The statement came just days before a 90-day pause on Trump’s earlier tariffs is set to expire. With few new deals finalized — apart from agreements with Britain and Vietnam — the administration has signalled more trade announcements are imminent, including fresh tariffs targeting countries that align with what the president now labels “anti-American” BRICS policies.
A veiled rebuke turns public
While the BRICS nations avoided directly confronting Trump at the summit, his latest remarks on Truth Social Sunday escalated tensions. The president threatened a 10 percent tariff on all imports from BRICS-aligned countries, warning “there will be no exceptions.”
Brazilian President Luiz Inácio Lula da Silva, who hosted the summit, swiftly responded. “We don’t want an emperor,” he said. “We are sovereign countries. If he thinks he can tax, countries have the right to tax, too.”
Despite Trump’s threats looming over the summit, Lula insisted BRICS leaders paid them little attention. “Nobody touched on the issue,” he said. “We didn’t give any importance to it.”
Still, analysts noted that concerns about antagonizing Washington lingered in the background, especially for countries with deep economic ties to the United States, such as India and South Africa.
China and Russia take a cautious line
China and Russia, the two most prominent powers within BRICS, issued restrained responses. China’s foreign ministry emphasized that BRICS is “not a bloc for confrontation,” while Kremlin officials said the group’s activities were “not directed against third countries.”
Yet, behind the diplomatic language lies a growing effort to reshape global trade architecture. Russia, which has faced heavy Western sanctions since its invasion of Ukraine, proposed a grains-trading platform that would bypass Western commodities markets. The exchange could later expand to other agricultural goods and operate outside the U.S. dollar system.
Another initiative under discussion is a BRICS-led payment system that would allow member countries to conduct trade in local currencies. The goal is to reduce dependence on the dollar, while giving sanctioned members like Russia and Iran an avenue to circumvent Western financial restrictions.
A bloc once symbolic grows more assertive
Founded in 2009, BRICS has long functioned as a symbol of the emerging world’s desire to challenge Western dominance. But the recent addition of members like Iran, Indonesia, and Ethiopia, and more ambitious economic proposals, point to a shift toward action.
The group now accounts for more than 40 percent of global GDP, and officials say there is growing momentum to transform BRICS from a talking shop into a trade and investment alternative to Western-led institutions.

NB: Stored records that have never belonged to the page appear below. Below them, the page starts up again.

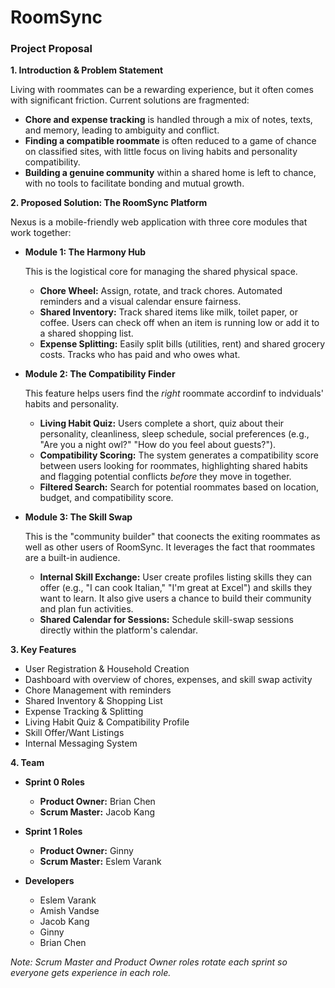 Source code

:# RoomSync

### **Project Proposal**

**1. Introduction & Problem Statement**

Living with roommates can be a rewarding experience, but it often comes with significant friction. Current solutions are fragmented:
*   **Chore and expense tracking** is handled through a mix of notes, texts, and memory, leading to ambiguity and conflict.
*   **Finding a compatible roommate** is often reduced to a game of chance on classified sites, with little focus on living habits and personality compatibility.
*   **Building a genuine community** within a shared home is left to chance, with no tools to facilitate bonding and mutual growth.

**2. Proposed Solution: The RoomSync Platform**

Nexus is a mobile-friendly web application with three core modules that work together:

*   **Module 1: The Harmony Hub**

    This is the logistical core for managing the shared physical space.
    *   **Chore Wheel:** Assign, rotate, and track chores. Automated reminders and a visual calendar ensure fairness.
    *   **Shared Inventory:** Track shared items like milk, toilet paper, or coffee. Users can check off when an item is running low or add it to a shared shopping list.
    *   **Expense Splitting:** Easily split bills (utilities, rent) and shared grocery costs. Tracks who has paid and who owes what.

*   **Module 2: The Compatibility Finder**

    This feature helps users find the *right* roommate accordinf to indviduals' habits and personality.
    *   **Living Habit Quiz:** Users complete a short, quiz about their personality, cleanliness, sleep schedule, social preferences (e.g., "Are you a night owl?" "How do you feel about guests?").
    *   **Compatibility Scoring:** The system generates a compatibility score between users looking for roommates, highlighting shared habits and flagging potential conflicts *before* they move in together.
    *   **Filtered Search:** Search for potential roommates based on location, budget, and compatibility score.

*   **Module 3: The Skill Swap**

    This is the "community builder" that coonects the exiting roommates as well as other users of RoomSync. It leverages the fact that roommates are a built-in audience.
    *   **Internal Skill Exchange:** User create profiles listing skills they can offer (e.g., "I can cook Italian," "I'm great at Excel") and skills they want to learn. It also give users a chance to build their community and plan fun activities.
    *   **Shared Calendar for Sessions:** Schedule skill-swap sessions directly within the platform's calendar.

**3. Key Features**

*   User Registration & Household Creation
*   Dashboard with overview of chores, expenses, and skill swap activity
*   Chore Management with reminders
*   Shared Inventory & Shopping List
*   Expense Tracking & Splitting
*   Living Habit Quiz & Compatibility Profile
*   Skill Offer/Want Listings
*   Internal Messaging System

**4. Team**

* **Sprint 0 Roles**
  * **Product Owner:** Brian Chen
  * **Scrum Master:** Jacob Kang

* **Sprint 1 Roles**
  * **Product Owner:** Ginny 
  * **Scrum Master:** Eslem Varank

* **Developers**
  * Eslem Varank
  * Amish Vandse
  * Jacob Kang
  * Ginny
  * Brian Chen

_Note: Scrum Master and Product Owner roles rotate each sprint so everyone gets experience in each role._
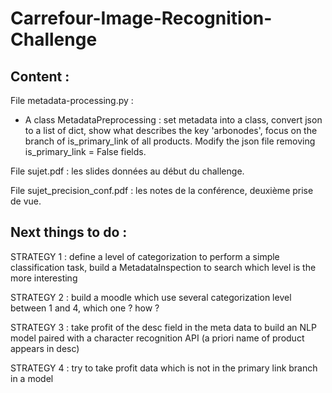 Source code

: # Carrefour-Image-Recognition-Challenge

## Content : 

File metadata-processing.py : 
* A class MetadataPreprocessing : set metadata into a class, convert json to a list of dict, show what describes the key 'arbonodes', focus on the branch of is_primary_link of all products. Modify the json file removing is_primary_link = False fields.

File sujet.pdf : les slides données au début du challenge.

File sujet_precision_conf.pdf : les notes de la conférence, deuxième prise de vue.

## Next things to do :

STRATEGY 1 : define a level of categorization to perform a simple classification task, build a MetadataInspection to search which level is the more interesting 

STRATEGY 2 : build a moodle which use several categorization level between 1 and 4, which one ? how ? 

STRATEGY 3 : take profit of the desc field in the meta data to build an NLP model paired with a character recognition API (a priori name of product appears in desc)

STRATEGY 4 : try to take profit data which is not in the primary link branch in a model 
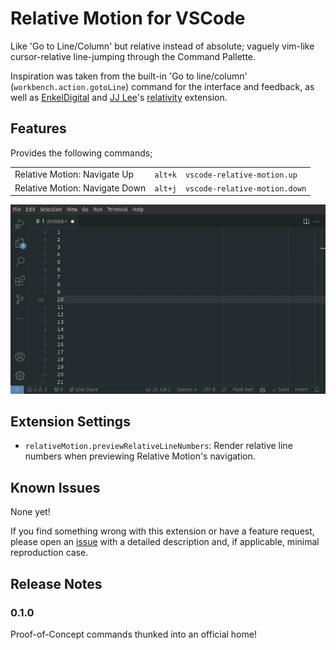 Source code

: # Relative Motion for VSCode

Like 'Go to Line/Column' but relative instead of absolute; vaguely vim-like cursor-relative line-jumping through the Command Pallette.

Inspiration was taken from the built-in 'Go to line/column' (`workbench.action.gotoLine`) command for the interface and feedback, as well as [EnkelDigital] and [JJ Lee]'s [relativity] extension.

[EnkelDigital]: https://github.com/Enkel-Digital/
[JJ Lee]: https://github.com/Jaimeloeuf
[relativity]: https://marketplace.visualstudio.com/items?itemName=EnkelDigital.relativity


## Features

Provides the following commands;

|                                |         |                               |
| :----------------------------- | ------- | :---------------------------- |
| Relative Motion: Navigate Up   | `alt+k` | `vscode-relative-motion.up`   |
| Relative Motion: Navigate Down | `alt+j` | `vscode-relative-motion.down` |

![Relative Motion Demo](images/vscode-relative-motion-demo.gif)


## Extension Settings

* `relativeMotion.previewRelativeLineNumbers`: Render relative line numbers when previewing Relative Motion's navigation.


## Known Issues

None yet!

If you find something wrong with this extension or have a feature request, please open an [issue] with a detailed description and, if applicable, minimal reproduction case.

[issue]: https://github.com/pyrrho/vscode-relative-motion/issues/new/choose


## Release Notes

### 0.1.0

Proof-of-Concept commands thunked into an official home!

President Lula echoed this sentiment. “It is a group of countries wanting to create another way of organizing the world,” he said. “Because of this, the BRICS is creating discomfort.”
For Trump, who has touted his “America First” trade agenda as a way to rebalance global commerce, the BRICS challenge underscores a mounting risk: that aggressive tariff policies may be accelerating the very decoupling of US allies and markets that he once warned against.